From day one here in Quito I have been pleasantly surprised with both quality of food here and also my sense of adventure when it come to trying new things. Unfortunately, I was a rather “picky eater” back in the U.S. My excuse? – well I don’t really have one. I made a promise to myself several weeks ago that aside from chicken feet and cow tongue. I will try as many new foods here in Ecuador as I can, and if I end up not liking the food in question then I never have to try it again. This has turned out to be very rewarding, in fact some of my new favorite foods are things I never would have even tried in the past.
For example – Friends of mine at the school kept talking about how terrible “tomate de arbol” was. I remember seeing the fruit in a market one of my first weeks here and thought it looked strange and therefore never thought I would try it. Not to mention that more than one person on multiple occasions had described it’s “grossness”.

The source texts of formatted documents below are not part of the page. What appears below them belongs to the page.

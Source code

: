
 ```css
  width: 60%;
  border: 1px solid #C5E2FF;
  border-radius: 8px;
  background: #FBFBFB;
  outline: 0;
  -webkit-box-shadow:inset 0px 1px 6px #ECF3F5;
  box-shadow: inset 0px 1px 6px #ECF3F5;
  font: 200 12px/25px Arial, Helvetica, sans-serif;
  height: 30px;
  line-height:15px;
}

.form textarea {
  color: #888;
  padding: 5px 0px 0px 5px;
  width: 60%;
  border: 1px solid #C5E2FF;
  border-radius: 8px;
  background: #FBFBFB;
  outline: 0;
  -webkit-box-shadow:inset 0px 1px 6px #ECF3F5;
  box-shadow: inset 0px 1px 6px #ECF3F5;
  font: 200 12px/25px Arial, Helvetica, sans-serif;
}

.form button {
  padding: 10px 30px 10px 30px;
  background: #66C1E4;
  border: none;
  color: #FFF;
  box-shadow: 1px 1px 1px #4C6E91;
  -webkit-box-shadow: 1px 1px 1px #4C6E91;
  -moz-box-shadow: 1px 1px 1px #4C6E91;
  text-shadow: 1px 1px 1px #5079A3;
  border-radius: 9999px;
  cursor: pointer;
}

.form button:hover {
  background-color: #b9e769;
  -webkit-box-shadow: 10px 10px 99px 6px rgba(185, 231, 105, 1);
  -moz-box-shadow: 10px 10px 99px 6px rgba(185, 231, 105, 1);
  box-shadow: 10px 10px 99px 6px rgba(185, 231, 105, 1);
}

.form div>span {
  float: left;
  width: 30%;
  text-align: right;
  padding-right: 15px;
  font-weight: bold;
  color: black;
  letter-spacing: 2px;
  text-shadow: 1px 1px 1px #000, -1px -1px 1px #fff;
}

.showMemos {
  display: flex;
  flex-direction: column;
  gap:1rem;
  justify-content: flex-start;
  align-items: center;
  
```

Every morning for breakfast my host-mom takes fresh fruit (that varies from day to day) and makes natural juice with a little sugar and water. At first I was not exactly a fan… It sometimes has seeds and other times is just… watery. Over time I have come to really enjoy my morning juice and little did I know one of my favorite juices contained Tomate de Arbol and I found out later that as a juice the fruit is rather delicious. This has made me realize we are all different and it is possible that my Host Mom is Wonderwoman and can make “gross” fruit delicious, but that is highly unlikely. What is more likely is that we all have different likes and dislikes and until we try a food, fruit or dish for ourselves we will never know..
A very typical plate of Latinamerica is Ceviche, a cold soup like dish made from raw ingredients that vary from place to place, and usually with shrimp, fish, or chochos (a bean). The first time I tried it was one fantastic day on the beach with friends from Ecuador, and from other countries. Ceviche is VERY popular on the beaches and is supposed to be the best when had actually on the beach. I wish I could say I enjoyed it, because it is a very traditional dish, but sometimes it just doesn’t work. I actually tried ceviche another time in class, when the professors at my school put together a cooking class where we all got to participate in preparing the dish. Yet, again a second time it is still not my favorite.
Being in Ecuador has taught me to try new things, especially when it comes to food. Like people in the States, Ecuadorians really like fast food. However, their fast food is slightly different than ours. While both are rather high in calories due to deep frying I have found Ecuadorian french fries (which are actually more like steak fries and found at street vendors and restaurants) to be absolutely delicious, and socially acceptable for a meal replacement.
These few examples are only a glimpse of the new foods I have tried, but if I wrote about all of them you might get bored. Overall food in Ecuador is different but in some ways much better. Most families don’t exactly keep food, but buy food everyday, which means less processed foods and more fresh ingredients. I think I will adopt some of the same ideas.. especially fresh fruit juice in the morning!